BRIEF
The entries below are to be restated exactly, and their images are to be omitted.

(DATA TO PROCESS Opens)

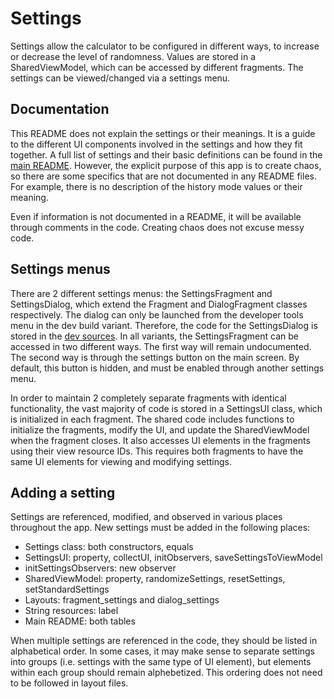 # Settings

Settings allow the calculator to be configured in different ways, to increase or decrease the level of randomness.
Values are stored in a SharedViewModel, which can be accessed by different fragments. 
The settings can be viewed/changed via a settings menu.

## Documentation
This README does not explain the settings or their meanings. 
It is a guide to the different UI components involved in the settings and how they fit together.
A full list of settings and their basic definitions can be found in the [main README](https://github.com/lbressler13/trick-calculator/blob/main/README.md).
However, the explicit purpose of this app is to create chaos, so there are some specifics that are not documented in any README files.
For example, there is no description of the history mode values or their meaning.

Even if information is not documented in a README, it will be available through comments in the code.
Creating chaos does not excuse messy code.

## Settings menus
There are 2 different settings menus: the SettingsFragment and SettingsDialog, which extend the Fragment and DialogFragment classes respectively.
The dialog can only be launched from the developer tools menu in the dev build variant.
Therefore, the code for the SettingsDialog is stored in the [dev sources](https://github.com/lbressler13/trick-calculator/tree/main/app/src/dev/kotlin/xyz/lbres/trickcalculator/ui/settings/SettingsDialog.kt).
In all variants, the SettingsFragment can be accessed in two different ways.
The first way will remain undocumented.
The second way is through the settings button on the main screen.
By default, this button is hidden, and must be enabled through another settings menu.

In order to maintain 2 completely separate fragments with identical functionality, the vast majority of code is stored in a SettingsUI class, which is initialized in each fragment.
The shared code includes functions to initialize the fragments, modify the UI, and update the SharedViewModel when the fragment closes.
It also accesses UI elements in the fragments using their view resource IDs.
This requires both fragments to have the same UI elements for viewing and modifying settings.

## Adding a setting
Settings are referenced, modified, and observed in various places throughout the app.
New settings must be added in the following places:
* Settings class: both constructors, equals
* SettingsUI: property, collectUI, initObservers, saveSettingsToViewModel
* initSettingsObservers: new observer
* SharedViewModel: property, randomizeSettings, resetSettings, setStandardSettings
* Layouts: fragment_settings and dialog_settings
* String resources: label
* Main README: both tables

When multiple settings are referenced in the code, they should be listed in alphabetical order.
In some cases, it may make sense to separate settings into groups (i.e. settings with the same type of UI element), but elements within each group should remain alphebetized.
This ordering does not need to be followed in layout files.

(DATA TO PROCESS Closes)

SOLUTION TO THIS TASK
 # Settings

Settings allow the calculator to be configured in different ways, to increase or decrease the level of randomness.
Values are stored in a SharedViewModel, which can be accessed by different fragments. 
The settings can be viewed/changed via a settings menu.

## Documentation
This README does not explain the settings or their meanings. 
It is a guide to the different UI components involved in the settings and how they fit together.
A full list of settings and their basic definitions can be found in the [main README](https://github.com/lbressler13/trick-calculator/blob/main/README.md).
However, the explicit purpose of this app is to create chaos, so there are some specifics that are not documented in any README files.
For example, there is no description of the history mode values or their meaning.

Even if information is not documented in a README, it will be available through comments in the code.
Creating chaos does not excuse messy code.

## Settings menus
There are 2 different settings menus: the SettingsFragment and SettingsDialog, which extend the Fragment and DialogFragment classes respectively.
The dialog can only be launched from the developer tools menu in the dev build variant.
Therefore, the code for the SettingsDialog is stored in the [dev sources](https://github.com/lbressler13/trick-calculator/tree/main/app/src/dev/kotlin/xyz/lbres/trickcalculator/ui/settings/SettingsDialog.kt).
In all variants, the SettingsFragment can be accessed in two different ways.
The first way will remain undocumented.
The second way is through the settings button on the main screen.
By default, this button is hidden, and must be enabled through another settings menu.

In order to maintain 2 completely separate fragments with identical functionality, the vast majority of code is stored in a SettingsUI class, which is initialized in each fragment.
The shared code includes functions to initialize the fragments, modify the UI, and update the SharedViewModel when the fragment closes.
It also accesses UI elements in the fragments using their view resource IDs.
This requires both fragments to have the same UI elements for viewing and modifying settings.

## Adding a setting
Settings are referenced, modified, and observed in various places throughout the app.
New settings must be added in the following places:
* Settings class: both constructors, equals
* SettingsUI: property, collectUI, initObservers, saveSettingsToViewModel
* initSettingsObservers: new observer
* SharedViewModel: property, randomizeSettings, resetSettings, setStandardSettings
* Layouts: fragment_settings and dialog_settings
* String resources: label
* Main README: both tables

When multiple settings are referenced in the code, they should be listed in alphabetical order.
In some cases, it may make sense to separate settings into groups (i.e. settings with the same type of UI element), but elements within each group should remain alphebetized.
This ordering does not need to be followed in layout files.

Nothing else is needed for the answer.